Very few community organizers who go to work for community-based developers continue to ply their trade after they are hired. That is because fewer nonprofit developers are actively engaged in community organizing. I don’t mean to suggest that Alinsky-inspired militancy is the only way to engage or to empower a place-based community. There are many different styles of organizing.

But much of what passes for community organizing these days among nonprofits doing community development involves raising funds, marketing homes, or managing public relations instead of helping residents develop the skills and power to advocate for policies and resources benefiting their communities.

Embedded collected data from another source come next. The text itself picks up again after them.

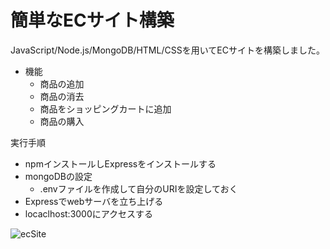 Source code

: # 簡単なECサイト構築
JavaScript/Node.js/MongoDB/HTML/CSSを用いてECサイトを構築しました。

- 機能
  - 商品の追加
  - 商品の消去
  - 商品をショッピングカートに追加
  - 商品の購入
 
実行手順
- npmインストールしExpressをインストールする
- mongoDBの設定
  - .envファイルを作成して自分のURIを設定しておく
- Expressでwebサーバを立ち上げる
- locaclhost:3000にアクセスする


 ![ecSite](https://github.com/toshiki-git/my_ec_site/assets/134392452/ca4a23f2-6412-4f73-9157-28ae1d2330a9)
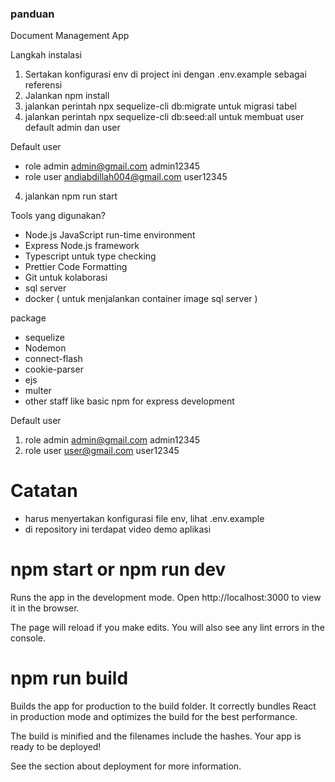 ### panduan

Document Management App

Langkah instalasi

1. Sertakan konfigurasi env di project ini dengan .env.example sebagai referensi
2. Jalankan npm install
3. jalankan perintah npx sequelize-cli db:migrate untuk migrasi tabel
4. jalankan perintah npx sequelize-cli db:seed:all untuk membuat user default admin dan user

Default user

- role admin
  admin@gmail.com
  admin12345
- role user
  andiabdillah004@gmail.com
  user12345

4.  jalankan npm run start

Tools yang digunakan?

- Node.js JavaScript run-time environment
- Express Node.js framework
- Typescript untuk type checking
- Prettier Code Formatting
- Git untuk kolaborasi
- sql server
- docker ( untuk menjalankan container image sql server )

package

- sequelize
- Nodemon
- connect-flash
- cookie-parser
- ejs
- multer
- other staff like basic npm for express development

Default user

1. role admin
   admin@gmail.com
   admin12345
2. role user
   user@gmail.com
   user12345

# Catatan

- harus menyertakan konfigurasi file env, lihat .env.example
- di repository ini terdapat video demo aplikasi

# npm start or npm run dev

Runs the app in the development mode.
Open http://localhost:3000 to view it in the browser.

The page will reload if you make edits.
You will also see any lint errors in the console.

# npm run build

Builds the app for production to the build folder.
It correctly bundles React in production mode and optimizes the build for the best performance.

The build is minified and the filenames include the hashes.
Your app is ready to be deployed!

See the section about deployment for more information.
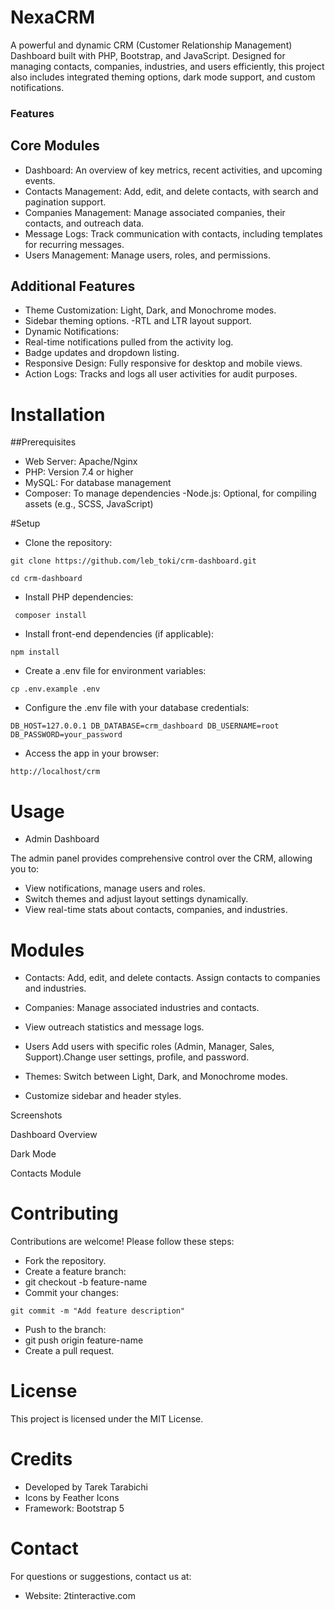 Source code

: # NexaCRM
A powerful and dynamic CRM (Customer Relationship Management) Dashboard built with PHP, Bootstrap, and JavaScript. Designed for managing contacts, companies, industries, and users efficiently, this project also includes integrated theming options, dark mode support, and custom notifications.

### Features

## Core Modules
- Dashboard: An overview of key metrics, recent activities, and upcoming events.
- Contacts Management: Add, edit, and delete contacts, with search and pagination support.
- Companies Management: Manage associated companies, their contacts, and outreach data.
- Message Logs: Track communication with contacts, including templates for recurring messages.
- Users Management: Manage users, roles, and permissions.

## Additional Features
- Theme Customization:
Light, Dark, and Monochrome modes.
- Sidebar theming options.
-RTL and LTR layout support.
- Dynamic Notifications:
- Real-time notifications pulled from the activity log.
- Badge updates and dropdown listing.
- Responsive Design: Fully responsive for desktop and mobile views.
- Action Logs: Tracks and logs all user activities for audit purposes.

# Installation

##Prerequisites
- Web Server: Apache/Nginx
- PHP: Version 7.4 or higher
- MySQL: For database management
- Composer: To manage dependencies
-Node.js: Optional, for compiling assets (e.g., SCSS, JavaScript)

#Setup
- Clone the repository:

`
git clone https://github.com/leb_toki/crm-dashboard.git
`

`
cd crm-dashboard
`

- Install PHP dependencies:

` 
composer install
`

- Install front-end dependencies (if applicable):

`
npm install
`

- Create a .env file for environment variables:

`
cp .env.example .env
`
- Configure the .env file with your database credentials:

`
DB_HOST=127.0.0.1
DB_DATABASE=crm_dashboard
DB_USERNAME=root
DB_PASSWORD=your_password
`

- Access the app in your browser:

`
http://localhost/crm
`

# Usage
- Admin Dashboard

The admin panel provides comprehensive control over the CRM, allowing you to:

- View notifications, manage users and roles.
- Switch themes and adjust layout settings dynamically.
- View real-time stats about contacts, companies, and industries.

# Modules
- Contacts: Add, edit, and delete contacts. Assign contacts to companies and industries.

- Companies: Manage associated industries and contacts.
- View outreach statistics and message logs.
- Users Add users with specific roles (Admin, Manager, Sales, Support).Change user settings, profile, and password.

- Themes: Switch between Light, Dark, and Monochrome modes.

- Customize sidebar and header styles.

Screenshots


Dashboard Overview


Dark Mode


Contacts Module


# Contributing
Contributions are welcome! Please follow these steps:

- Fork the repository.
- Create a feature branch:
- git checkout -b feature-name
- Commit your changes:

`
git commit -m "Add feature description"
`

- Push to the branch:
- git push origin feature-name
- Create a pull request.

# License
This project is licensed under the MIT License.

# Credits
- Developed by Tarek Tarabichi
- Icons by Feather Icons
- Framework: Bootstrap 5

# Contact
For questions or suggestions, contact us at:

- Website: 2tinteractive.com
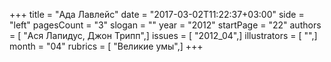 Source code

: +++
title = "Ада Лавлейс"
date = "2017-03-02T11:22:37+03:00"
side = "left"
pagesCount = "3"
slogan = ""
year = "2012"
startPage = "22"
authors = [ "Ася Лапидус, Джон Трипп",]
issues = [ "2012_04",]
illustrators = [ "",]
month = "04"
rubrics = [ "Великие умы",]
+++
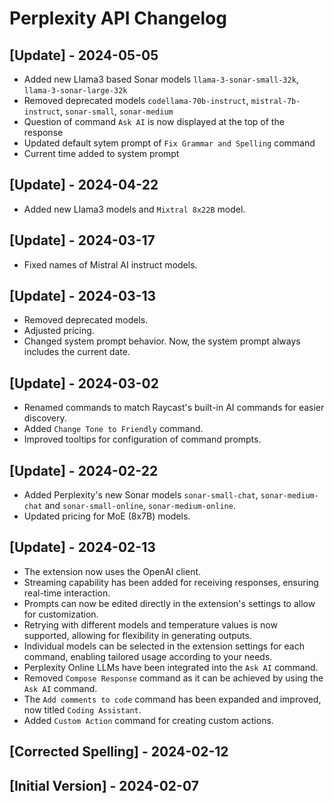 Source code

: # Perplexity API Changelog

## [Update] - 2024-05-05

 - Added new Llama3 based Sonar models `llama-3-sonar-small-32k`, `llama-3-sonar-large-32k`
 - Removed deprecated models `codellama-70b-instruct`, `mistral-7b-instruct`, `sonar-small`, `sonar-medium`
 - Question of command `Ask AI` is now displayed at the top of the response
 - Updated default sytem prompt of `Fix Grammar and Spelling` command
 - Current time added to system prompt

## [Update] - 2024-04-22

- Added new Llama3 models and `Mixtral 8x22B` model.

## [Update] - 2024-03-17

- Fixed names of Mistral AI instruct models.

## [Update] - 2024-03-13

- Removed deprecated models.
- Adjusted pricing.
- Changed system prompt behavior. Now, the system prompt always includes the current date.

## [Update] - 2024-03-02

- Renamed commands to match Raycast's built-in AI commands for easier discovery.
- Added `Change Tone to Friendly` command.
- Improved tooltips for configuration of command prompts.

## [Update] - 2024-02-22

- Added Perplexity's new Sonar models `sonar-small-chat`, `sonar-medium-chat` and `sonar-small-online`, `sonar-medium-online`.
- Updated pricing for MoE (8x7B) models.

## [Update] - 2024-02-13

- The extension now uses the OpenAI client.
- Streaming capability has been added for receiving responses, ensuring real-time interaction.
- Prompts can now be edited directly in the extension's settings to allow for customization.
- Retrying with different models and temperature values is now supported, allowing for flexibility in generating outputs.
- Individual models can be selected in the extension settings for each command, enabling tailored usage according to your needs.
- Perplexity Online LLMs have been integrated into the `Ask AI` command.
- Removed `Compose Response` command as it can be achieved by using the `Ask AI` command.
- The `Add comments to code` command has been expanded and improved, now titled `Coding Assistant`.
- Added `Custom Action` command for creating custom actions.

## [Corrected Spelling] - 2024-02-12

## [Initial Version] - 2024-02-07
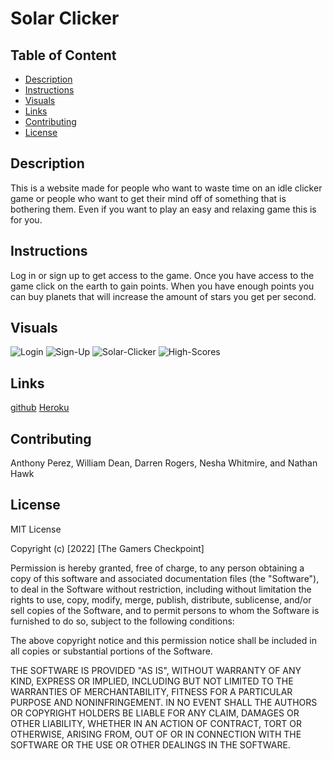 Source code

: # Solar Clicker

## Table of Content
* [Description](#description)
* [Instructions](#instructions)
* [Visuals](#visuals)
* [Links](#links)
* [Contributing](#contributing)
* [License](#license)

## Description
This is a website made for people who want to waste time on an idle clicker game or people who want to get their mind off of something that is bothering them. Even if you want to play an easy and relaxing game this is for you.

## Instructions
Log in or sign up to get access to the game. Once you have access to the game click on the earth to gain points. When you have enough points you can buy planets that will increase the amount of stars you get per second. 

## Visuals
![Login](./public/assets/Screen%20Shot%202022-10-04%20at%2010.37.36%20AM.png)
![Sign-Up](./public/assets/Screen%20Shot%202022-10-04%20at%2010.37.53%20AM.png)
![Solar-Clicker](./public/assets/Screen%20Shot%202022-10-04%20at%2010.39.44%20AM.png)
![High-Scores](./public/assets/Screen%20Shot%202022-10-04%20at%2010.39.57%20AM.png)

## Links
[github](https://github.com/SupernalDeity/solar-clicker)
[Heroku](https://young-oasis-85311.herokuapp.com/login)

## Contributing
Anthony Perez, William Dean, Darren Rogers, Nesha Whitmire, and Nathan Hawk

## License 
MIT License

Copyright (c) [2022] [The Gamers Checkpoint]

Permission is hereby granted, free of charge, to any person obtaining a copy of this software and associated documentation files (the "Software"), to deal in the Software without restriction, including without limitation the rights to use, copy, modify, merge, publish, distribute, sublicense, and/or sell copies of the Software, and to permit persons to whom the Software is furnished to do so, subject to the following conditions:

The above copyright notice and this permission notice shall be included in all copies or substantial portions of the Software.

THE SOFTWARE IS PROVIDED "AS IS", WITHOUT WARRANTY OF ANY KIND, EXPRESS OR IMPLIED, INCLUDING BUT NOT LIMITED TO THE WARRANTIES OF MERCHANTABILITY, FITNESS FOR A PARTICULAR PURPOSE AND NONINFRINGEMENT. IN NO EVENT SHALL THE AUTHORS OR COPYRIGHT HOLDERS BE LIABLE FOR ANY CLAIM, DAMAGES OR OTHER LIABILITY, WHETHER IN AN ACTION OF CONTRACT, TORT OR OTHERWISE, ARISING FROM, OUT OF OR IN CONNECTION WITH THE SOFTWARE OR THE USE OR OTHER DEALINGS IN THE SOFTWARE.
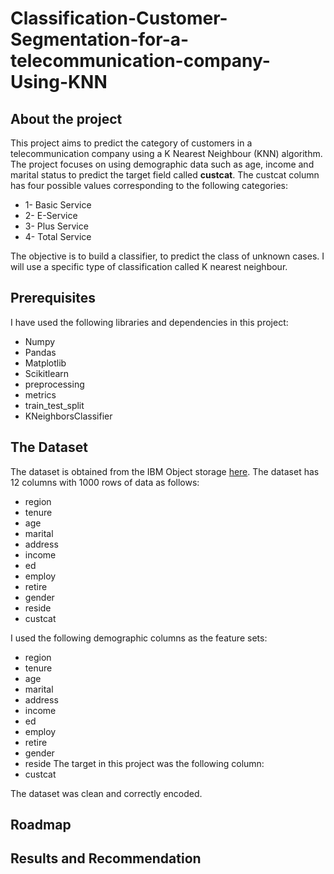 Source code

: # Classification-Customer-Segmentation-for-a-telecommunication-company-Using-KNN
## About the project
This project aims to predict the category of customers in a telecommunication company using a K Nearest Neighbour (KNN) algorithm.
The project focuses on using demographic data such as age, income and marital status to predict the target field called **custcat**.
The custcat column has four possible values corresponding to the following categories:
* 1- Basic Service
* 2- E-Service
* 3- Plus Service
* 4- Total Service

The objective is to build a classifier, to predict the class of unknown cases. I will use a specific type of classification called K nearest neighbour.

## Prerequisites
I have used the following libraries and dependencies in this project:
* Numpy
* Pandas
* Matplotlib
* Scikitlearn
* preprocessing
* metrics
* train_test_split
* KNeighborsClassifier

## The Dataset
The dataset is obtained from the IBM Object storage [here](/IBMDeveloperSkillsNetwork-ML0101EN-SkillsNetwork/labs/Module%203/data/teleCust1000t.csv).
The dataset has 12 columns with 1000 rows of data as follows:
* region	
* tenure
* age
* marital
* address
* income
* ed	
* employ
* retire
* gender
* reside
* custcat

I used the following demographic columns as the feature sets:
* region	
* tenure
* age
* marital
* address
* income
* ed	
* employ
* retire
* gender
* reside
The target in this project was the following column:
* custcat



The dataset was clean and correctly encoded.

## Roadmap
## Results and Recommendation





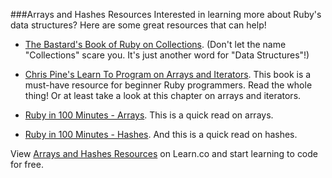 ###Arrays and Hashes Resources
Interested in learning more about Ruby's data structures? Here are some great resources that can help!

+ [The Bastard's Book of Ruby on Collections](http://ruby.bastardsbook.com/chapters/collections/). (Don't let the name "Collections" scare you. It's just another word for "Data Structures"!)

+ [Chris Pine's Learn To Program on Arrays and Iterators](https://pine.fm/LearnToProgram/?Chapter=07). This book is a must-have resource for beginner Ruby programmers. Read the whole thing! Or at least take a look at this chapter on arrays and iterators.

+ [Ruby in 100 Minutes - Arrays](http://tutorials.jumpstartlab.com/projects/ruby_in_100_minutes.html#7.-arrays). This is a quick read on arrays.

+ [Ruby in 100 Minutes - Hashes](http://tutorials.jumpstartlab.com/projects/ruby_in_100_minutes.html#8.-hashes). And this is a quick read on hashes.

<p data-visibility='hidden'>View <a href='https://learn.co/lessons/hs-data-structures-resources' title='Arrays and Hashes Resources'>Arrays and Hashes Resources</a> on Learn.co and start learning to code for free.</p>
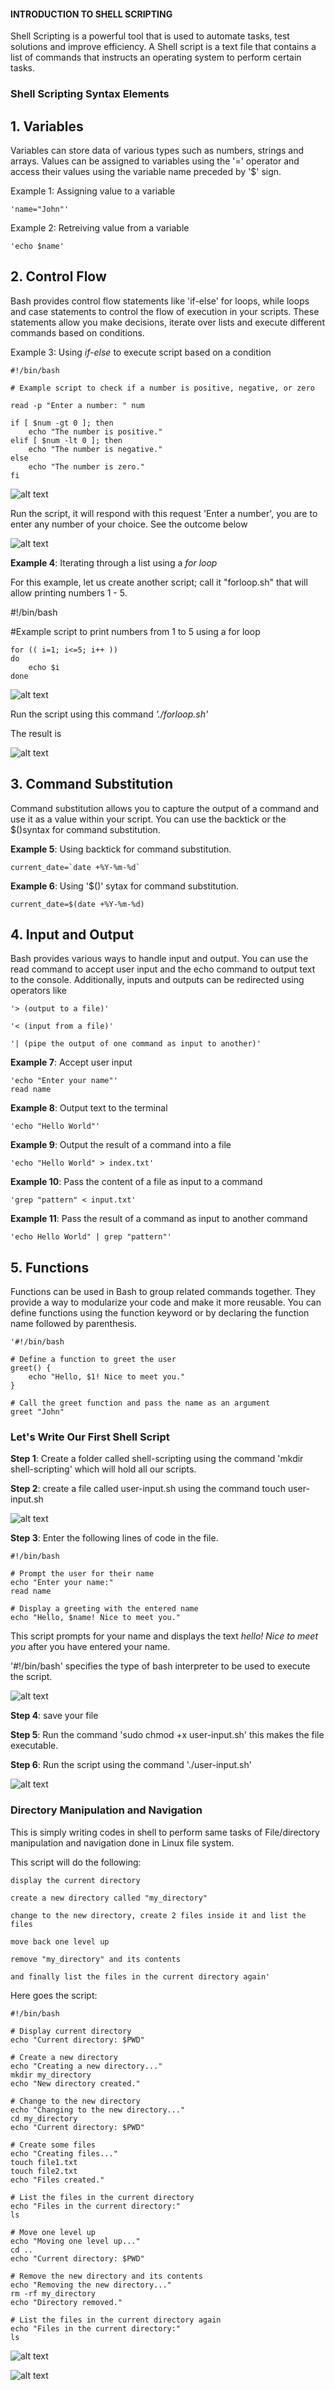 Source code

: #### INTRODUCTION TO SHELL SCRIPTING
Shell Scripting is a powerful tool that is used to automate tasks, test solutions and improve efficiency. A Shell script is a text file that contains a list of commands that instructs an operating system to perform certain tasks.

### Shell Scripting Syntax Elements

## 1. Variables
Variables can store data of various types such as numbers, strings and arrays. Values can be assigned to variables using the '=' operator and access their values using the variable name preceded by '$' sign.

Example 1: Assigning value to a variable

    'name="John"'

Example 2: Retreiving value from a variable

    'echo $name'

## 2. Control Flow

Bash provides control flow statements like 'if-else' for loops, while loops and case statements to control the flow of execution in your scripts. These statements allow you make decisions, iterate over lists and execute different commands based on conditions.

Example 3: Using *if-else* to execute script based on a condition

    #!/bin/bash

    # Example script to check if a number is positive, negative, or zero

    read -p "Enter a number: " num

    if [ $num -gt 0 ]; then
        echo "The number is positive."
    elif [ $num -lt 0 ]; then
        echo "The number is negative."
    else
        echo "The number is zero."
    fi

![alt text](<Images/vi myscript.png>)

Run the script, it will respond with this request 'Enter a number', you are to enter any number of your choice. See the outcome below

![alt text](<Images/output for myscript.png>)


**Example 4**: Iterating through a list using a *for loop*

For this example, let us create another script; call it "forloop.sh" that will allow printing numbers 1 - 5.


#!/bin/bash

#Example script to print numbers from 1 to 5 using a for loop

    for (( i=1; i<=5; i++ ))
    do
        echo $i
    done

![alt text](<Images/vi forloop.png>)

Run the script using this command *'./forloop.sh'*

The result is

![alt text](<Images/result forloop.png>)


## 3. Command Substitution
Command substitution allows you to capture the output of a command and use it as a value within your script. You can use the backtick or the $()syntax for command substitution.

**Example 5**: Using backtick for command substitution.

    current_date=`date +%Y-%m-%d`

**Example 6**: Using '$()' sytax for command substitution.

    current_date=$(date +%Y-%m-%d)


## 4. Input and Output
Bash provides various ways to handle input and output. You can use the read command to accept user input and the echo command to output text to the console. Additionally, inputs and outputs can be redirected using operators like 

    '> (output to a file)'

    '< (input from a file)'

    '| (pipe the output of one command as input to another)'

**Example 7**: Accept user input

    'echo "Enter your name"'
    read name

**Example 8**: Output text to the terminal

    'echo "Hello World"'

**Example 9**: Output the result of a command into a file

    'echo "Hello World" > index.txt'

**Example 10**: Pass the content of a file as input to a command

    'grep "pattern" < input.txt'

**Example 11**: Pass the result of a command as input to another command

    'echo Hello World" | grep "pattern"'


## 5. Functions
Functions can be used in Bash to group related commands together. They provide a way to modularize your code and make it more reusable. You can define functions using the function keyword or by declaring the function name followed by parenthesis.

    '#!/bin/bash

    # Define a function to greet the user
    greet() {
        echo "Hello, $1! Nice to meet you."
    }

    # Call the greet function and pass the name as an argument
    greet "John"



### Let's Write Our First Shell Script

**Step 1**: Create a folder called shell-scripting using the command 'mkdir shell-scripting' which will hold all our scripts.

**Step 2**: create a file called user-input.sh using the command touch user-input.sh

![alt text](<Images/shellscripting folder.png>)

**Step 3**: Enter the following lines of code in the file.
    
    #!/bin/bash

    # Prompt the user for their name
    echo "Enter your name:"
    read name

    # Display a greeting with the entered name
    echo "Hello, $name! Nice to meet you."

This script prompts for your name and displays the text *hello! Nice to meet you* after you have entered your name.

'#!/bin/bash' specifies the type of bash interpreter to be used to execute the script.

![alt text](<Images/user-input script.png>)

**Step 4**: save your file

**Step 5**: Run the command 'sudo chmod +x user-input.sh' this makes the file executable.

**Step 6**: Run the script using the command './user-input.sh'

![alt text](<Images/user-input result1.png>)



### Directory Manipulation and Navigation

This is simply writing codes in shell to perform same tasks of File/directory manipulation and navigation done in Linux file system.

This script will do the following:

    display the current directory

    create a new directory called "my_directory"

    change to the new directory, create 2 files inside it and list the files

    move back one level up

    remove "my_directory" and its contents

    and finally list the files in the current directory again'

Here goes the script:

    #!/bin/bash

    # Display current directory
    echo "Current directory: $PWD"

    # Create a new directory
    echo "Creating a new directory..."
    mkdir my_directory
    echo "New directory created."

    # Change to the new directory
    echo "Changing to the new directory..."
    cd my_directory
    echo "Current directory: $PWD"

    # Create some files
    echo "Creating files..."
    touch file1.txt
    touch file2.txt
    echo "Files created."

    # List the files in the current directory
    echo "Files in the current directory:"
    ls

    # Move one level up
    echo "Moving one level up..."
    cd ..
    echo "Current directory: $PWD"

    # Remove the new directory and its contents
    echo "Removing the new directory..."
    rm -rf my_directory
    echo "Directory removed."

    # List the files in the current directory again
    echo "Files in the current directory:"
    ls

![alt text](<Images/nav-linux-filesystem script.png>)

![alt text](<Images/nav-linux-filesystem result1.png>)


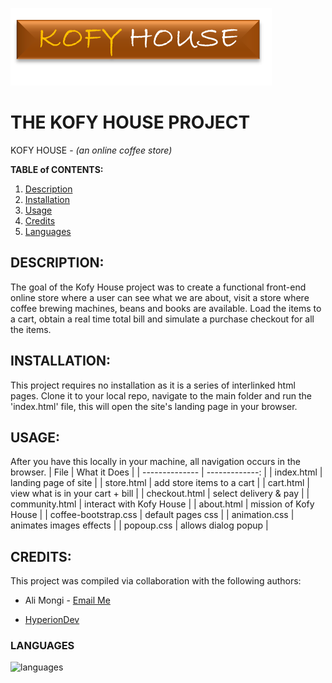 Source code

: ![logo](https://github.com/alialfa/online-store__kofy-house/blob/master/images/khlogo.png "Logo")
# THE KOFY HOUSE PROJECT
KOFY HOUSE - *(an online coffee store)*

**TABLE of CONTENTS:** 
1. [Description](#description)
2. [Installation](#installation)
3. [Usage](#usage)
4. [Credits](#credits)
5. [Languages](#languages)

## DESCRIPTION: 
The goal of the Kofy House project was to create a functional front-end online store where a user can see what we are about, visit a store where coffee brewing machines, beans and books are available. Load the items to a cart, obtain a real time total bill and simulate a purchase checkout for all the items.  

## INSTALLATION:
This project requires no installation as it is a series of interlinked html pages.
Clone it to your local repo, navigate to the main folder and run the 'index.html' file, this will open the site's landing page in your browser. 

## USAGE:
After you have this locally in your machine, all navigation occurs in the browser.
| File           | What it Does                     |
| -------------- | -------------:                   |
| index.html     | landing page of site             |
| store.html     | add store items to a cart        |
| cart.html      | view what is in your cart + bill |
| checkout.html  | select delivery & pay            |
| community.html | interact with Kofy House         |
| about.html     | mission of Kofy House            |
| coffee-bootstrap.css | default pages css          |
| animation.css  | animates images effects          |
| popoup.css     | allows dialog popup              |


## CREDITS: 
This project was compiled via collaboration with the following authors: 
- Ali Mongi - [Email Me](mailto:alphan.mongi@gmail.com)
* [HyperionDev](https://www.hyperiondev.com/)

### LANGUAGES
![languages](https://fiverr-res.cloudinary.com/images/t_main1,q_auto,f_auto/gigs/126959786/original/cd633aee683a743f44d95d74cb4a2c2e3e979082/write-html-css-javascript-jquery-bootstrap-code-for-you.jpg) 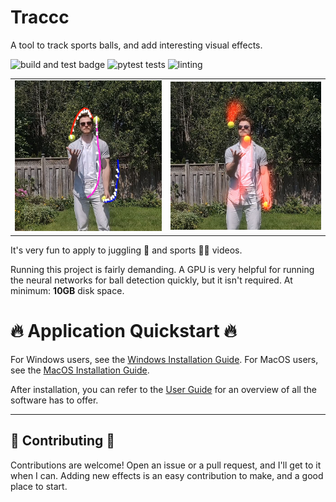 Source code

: # Traccc

A tool to track sports balls, and add interesting visual effects. 

![build and test badge](https://github.com/SinclairHudson/traccc/actions/workflows/docker-build-test.yml/badge.svg)
![pytest tests](https://github.com/SinclairHudson/traccc/actions/workflows/pytest.yml/badge.svg)
![linting](https://github.com/SinclairHudson/traccc/actions/workflows/pylint.yml/badge.svg)

|||
|---|---|
|![debug output of the pipeline](img/debug.png)|![sample contrail output](img/contrail.png)|

It's very fun to apply to juggling 🤹 and sports 🏐🏀 videos.

Running this project is fairly demanding.
A GPU is very helpful for running the neural networks for ball detection quickly, but it isn't required.
At minimum: **10GB** disk space.

# 🔥 Application Quickstart 🔥


For Windows users, see the [Windows Installation Guide](docs/install_windows.md).
For MacOS users, see the [MacOS Installation Guide](docs/install_macos.md).

After installation, you can refer to the [User Guide](docs/user_guide.md) for an
overview of all the software has to offer.

---

## 📝 Contributing 📝

Contributions are welcome! Open an issue or a pull request, and I'll get to it when I can.
Adding new effects is an easy contribution to make, and a good place to start.
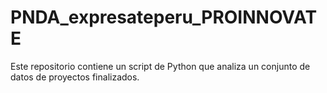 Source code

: # PNDA_expresateperu_PROINNOVATE
Este repositorio contiene un script de Python que analiza un conjunto de datos de proyectos finalizados. 
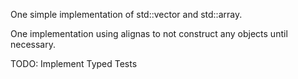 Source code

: One simple implementation of std::vector and std::array.

One implementation using alignas to not construct any objects until necessary.

TODO: Implement Typed Tests
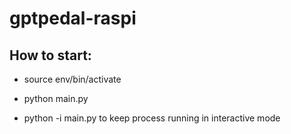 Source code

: # gptpedal-raspi

## How to start:

- source env/bin/activate
- python main.py

- python -i main.py to keep process running in interactive mode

The situation is hardly better outdoors. Notwithstanding the flare-up of the Occupy movement, the periodic canvassing of public interest research groups, and the persistence of place-based organizers affiliated with groups like Right to the City, there are fewer cities where organizing on behalf of lower-income communities and communities of color is an enduring feature of the political landscape.

Organizers taking jobs with community developers is not the primary cause, of course. Many other factors are at work. But the ranks of community organizers are thinned whenever experienced people who have cut their teeth in the streets are enticed away.

Do I want community development organizations to stop hiring organizers? Not at all. I want more of the organizers who are hired to be allowed to do the kinds of work that community organizers have always done. And I would like to see more of the organizations that are engaged in place-based development supporting citywide campaigns that put organizers on the street, develop grassroots leadership, and advocate for policies promoting equitable development.

On the other side, I would like to see organizers think twice before becoming developers themselves. I applaud their desire to revitalize an underserved area, to represent a neglected population, or to pioneer an innovation eschewed by older CDCs.

Before exchanging what they know for what they must learn, however, I would say to them: Keep doing what you do best. Act like an organizer. If your neighborhood is underserved, persuade a place-based developer from an adjoining neighborhood to expand its service area. If your local CDC is neglectful or unaccountable, give it a shake. If you find yourself in possession of lands or buildings because of a successful campaign, find a nonprofit ally to develop them or to manage them on your behalf. Bring pressure to bear or put a partnership in place that accomplishes your development goals without abandoning the organizing roles your constituents still need you to play.

Community development organizations are an important part of that constituency. They need people out in the streets doing what they cannot: advocating for political change; challenging the status quo; occasionally biting the hands that feed the affordable housing and essential services that nonprofits provide. They need babies that grow up to be organizers, not organizers that trade in their spurs to become developers. We’ve already got plenty of the latter.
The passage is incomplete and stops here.